Launching an Etsy Shop

Having been an entrepreneur, I immediately went ahead and got online, got a logo going, thought of a name, and got everything started. We launched our Etsy shop in July after some build-up. I let our Facebook family know about it, and I still had an old Instagram account that had a couple of thousand followers on there. The first day that we opened, we had orders coming through, and that first month or so we had about 50 orders. We quickly picked up steam, and by the end of December, we closed it out at making five figures within the first five months.

Market Research as a Small Business

Tie-dye is a hot trend that’s coming back, so that fulfilled a niche for us to occupy. Then I fine-tuned it even more as far as bringing in apparel for historically black colleges and universities and their sororities and fraternities — the Divine Nine. That’s a huge network that we were able to tap into. I went to my sorority sisters first before we launched, and I said, ‘Hey, we’re starting a business, I would love it to have your support.’ We have Facebook groups that have thousands of people in them, and that was the first place I tested it out. I said, ‘Will you ladies wear this?’ They’d tell me to change this, tweak that. So my sisters have been a huge support. Every single one of them has bought from us, multiple times — not just one time, several times.

A Family Business

Now from January to March — our first quarter — we’ve made another five figures just doing tie-dye. From that I’ve been buying Rian stocks, we started her college fund, and she really gets into the business. She writes a handwritten letter for every single package that goes out. We involve her in all of the different new concepts that we come up with. It’s something that she takes pride in as being an entrepreneur and having her own business. Now my son wants his own business!

I really do let Rian know that she is the boss. She’s bossy, she likes having that control, she likes having that money. It’s something I’m proud of that’s really kept her interest because it’s a creative outlet for her, which she doesn’t have a lot of. Rian is in kindergarten, and she’s never been to school with her classmates. Everything has been virtual for her, and everything kind of stopped when she was just getting ready to finish up with Pre-K. We try to give her as much as we can at home to let her get that energy out and let her feel like she has control. This is something that she has control over, and that’s so important when everything else in the world kind of feels like it’s out of your control.

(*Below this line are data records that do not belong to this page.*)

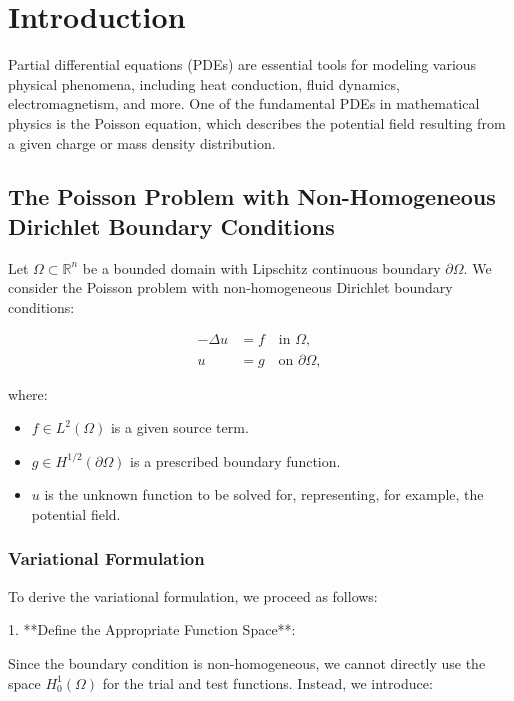 \documentclass[class=article, crop=false]{standalone}
\begin{document}
\newpage
\section{Introduction}

Partial differential equations (PDEs) are essential tools for modeling various physical phenomena, including heat conduction, fluid dynamics, electromagnetism, and more. One of the fundamental PDEs in mathematical physics is the Poisson equation, which describes the potential field resulting from a given charge or mass density distribution.

\subsection{The Poisson Problem with Non-Homogeneous Dirichlet Boundary Conditions}

Let $\Omega \subset \mathbb{R}^n$ be a bounded domain with Lipschitz continuous boundary $\partial \Omega$. We consider the Poisson problem with non-homogeneous Dirichlet boundary conditions:

\begin{align}
    -\Delta u &= f \quad \text{in } \Omega, \label{eq:poisson}\\
    u &= g \quad \text{on } \partial \Omega, \label{eq:dirichlet}
\end{align}

where:

\begin{itemize}
    \item $f \in L^2(\Omega)$ is a given source term.
    \item $g \in H^{1/2}(\partial \Omega)$ is a prescribed boundary function.
    \item $u$ is the unknown function to be solved for, representing, for example, the potential field.
\end{itemize}

\subsubsection{Variational Formulation}

To derive the variational formulation, we proceed as follows:

1. **Define the Appropriate Function Space**:

   Since the boundary condition is non-homogeneous, we cannot directly use the space $H_0^1(\Omega)$ for the trial and test functions. Instead, we introduce:
\end{document}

Working as a Side Hustle Entrepreneur

I’ve had to pivot several times in my entrepreneurship journey, but I’ve always kept my job. That’s what’s helped us to kind of get stuff going. It’s helped me to buy inventory. It’s helped me to buy packaging. When our sales may not cover everything I’m able to, you know, fill in the gap because of my steady job. I just feel like this is all important for my kids to learn at a young age because, you know, so many people are coming up now with hundreds of thousands of dollars of student loans. I still have student loans! Also, college isn’t for everybody, so I want them to have entrepreneurship as an option.

Looking Ahead

The long-term goal for Rian Harper’s Closet is to scale the shop and sell it. I’ve applied for Target’s Supplier Gateway program. I would like to start wholesaling to the big box stores or scale the business to where it’s big enough for a bigger parent company to buy the brand but still for us to have some kind of creative input behind it.

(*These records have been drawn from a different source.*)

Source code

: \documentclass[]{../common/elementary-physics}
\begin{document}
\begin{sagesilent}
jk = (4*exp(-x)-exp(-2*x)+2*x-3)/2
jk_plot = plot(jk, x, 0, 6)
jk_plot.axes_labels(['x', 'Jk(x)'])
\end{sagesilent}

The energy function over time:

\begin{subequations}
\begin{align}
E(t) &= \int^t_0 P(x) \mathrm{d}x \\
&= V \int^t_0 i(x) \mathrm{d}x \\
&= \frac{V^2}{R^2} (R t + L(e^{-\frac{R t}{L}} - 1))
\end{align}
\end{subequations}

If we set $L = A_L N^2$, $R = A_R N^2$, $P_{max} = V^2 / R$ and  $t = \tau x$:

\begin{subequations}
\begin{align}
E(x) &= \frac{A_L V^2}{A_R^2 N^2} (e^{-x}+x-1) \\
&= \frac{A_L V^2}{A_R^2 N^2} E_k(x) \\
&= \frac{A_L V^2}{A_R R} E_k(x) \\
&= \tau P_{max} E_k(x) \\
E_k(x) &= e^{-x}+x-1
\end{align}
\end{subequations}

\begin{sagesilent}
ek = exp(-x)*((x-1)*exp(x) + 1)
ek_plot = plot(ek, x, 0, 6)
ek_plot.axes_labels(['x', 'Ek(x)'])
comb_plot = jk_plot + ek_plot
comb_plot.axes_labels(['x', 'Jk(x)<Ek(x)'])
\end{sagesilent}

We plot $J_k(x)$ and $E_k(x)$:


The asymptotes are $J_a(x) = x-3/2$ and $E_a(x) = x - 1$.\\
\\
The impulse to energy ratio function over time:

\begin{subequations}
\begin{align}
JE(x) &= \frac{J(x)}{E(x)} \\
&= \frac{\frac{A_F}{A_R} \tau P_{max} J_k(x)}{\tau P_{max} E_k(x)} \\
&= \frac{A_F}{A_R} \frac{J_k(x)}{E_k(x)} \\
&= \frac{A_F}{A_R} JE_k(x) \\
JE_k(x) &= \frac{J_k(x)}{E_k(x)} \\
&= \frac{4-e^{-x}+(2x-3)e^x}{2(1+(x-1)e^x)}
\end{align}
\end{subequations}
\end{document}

It’ll all be worth it if Rian grows up knowing that she can do whatever she puts her mind to, that she can be self-sufficient, independent, and make money on her own terms. I want her to learn responsibility with this. I promote school and getting an education, but I want her to know there are other options out there. And I just want her to feel like anything that she does is achievable and attainable! I don’t want her to feel like there are any barriers, and I don’t want her to have an element of fear.